- [Task objective] Write out each line of the entries below that holds the word "which".

(Extracted data entries)
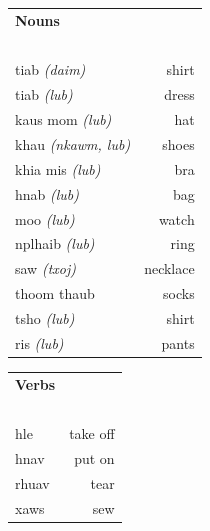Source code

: \documentclass{article}
\begin{document}
\clearpage

\begin{multicols}{2}
[
\section*{}
]

\begin{tabular}{l r}
\textbf{Nouns} \\
~\\
tiab {\em (daim)} &shirt\\
tiab {\em (lub)} &dress\\
kaus mom {\em (lub)} &hat\\
khau {\em (nkawm, lub)} &shoes\\
khia mis {\em (lub)} &bra\\
hnab {\em (lub)} &bag\\
moo {\em (lub)} &watch\\
nplhaib {\em (lub)} &ring\\
saw {\em (txoj)} &necklace\\
thoom thaub &socks\\
tsho {\em (lub)} &shirt\\
ris {\em (lub)} &pants\\
\end{tabular}

\begin{tabular}{l r}
\textbf{Verbs} \\
~\\
hle &take off\\
hnav &put on\\
rhuav &tear\\
xaws &sew\\
\end{tabular}

\end{multicols}

\clearpage
\end{document}
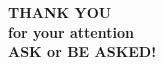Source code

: \begin{frame}
    \vfill
    \centering
    \Huge\textbf{THANK YOU} \\ [0.1cm]
    \Large\textbf{for your attention} \\ [0.5cm]
    \Huge\textbf{ASK or BE ASKED!}
    \vfill
\end{frame}
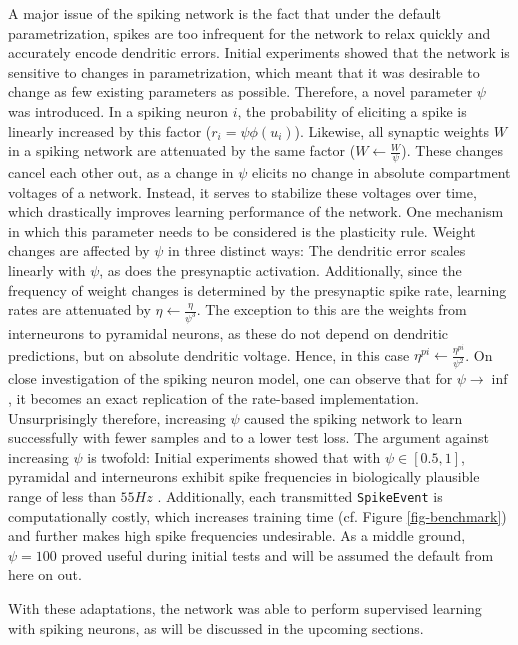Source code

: A major issue of the spiking network is the fact that under the default parametrization, spikes are too infrequent for
the network to relax quickly and accurately encode dendritic errors. Initial experiments showed that the network is
sensitive to changes in parametrization, which meant that it was desirable to change as few existing parameters as
possible. Therefore, a novel parameter $\psi$ was introduced. In a spiking neuron $i$, the probability of eliciting a
spike is linearly increased by this factor ($r_i = \psi \phi(u_i)$). Likewise, all synaptic weights $W$ in a spiking
network are attenuated by the same factor ($W \leftarrow \frac{W}{\psi}$). These changes cancel each other out, as a
change in $\psi$ elicits no change in absolute compartment voltages of a network. Instead, it serves to stabilize these
voltages over time, which drastically improves learning performance of the network. One mechanism in which this
parameter needs to be considered is the plasticity rule. Weight changes are affected by $\psi$ in three distinct ways:
The dendritic error scales linearly with $\psi$, as does the presynaptic activation. Additionally, since the frequency
of weight changes is determined by the presynaptic spike rate, learning rates are attenuated by $\eta \leftarrow
\frac{\eta}{\psi^3}$. The exception to this are the weights from interneurons to pyramidal neurons, as these do not
depend on dendritic predictions, but on absolute dendritic voltage. Hence, in this case $\eta^{pi}
\leftarrow\frac{\eta^{pi}}{\psi^2}$. On close investigation of the spiking neuron model, one can observe that for $\psi
\rightarrow \inf$, it becomes an exact replication of the rate-based implementation. Unsurprisingly therefore,
increasing $\psi$ caused the spiking network to learn successfully with fewer samples and to a lower test loss. The
argument against increasing $\psi$ is twofold: Initial experiments showed that with $\psi \in [0.5, 1]$, pyramidal and
interneurons exhibit spike frequencies in biologically plausible range of less than $55Hz$
\cite{Kawaguchi2001,Eyal2018}. Additionally, each transmitted \texttt{SpikeEvent} is computationally costly, which
increases training time (cf. Figure \ref{fig-benchmark}) and further makes high spike frequencies undesirable. As a
middle ground, $\psi = 100$ proved useful during initial tests and will be assumed the default from here on out.

With these adaptations, the network was able to perform supervised learning with spiking neurons, as will be discussed
in the upcoming sections.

- [Exercise result]
sensitive to changes in parametrization, which meant that it was desirable to change as few existing parameters as
voltages over time, which drastically improves learning performance of the network. One mechanism in which this
\cite{Kawaguchi2001,Eyal2018}. Additionally, each transmitted \texttt{SpikeEvent} is computationally costly, which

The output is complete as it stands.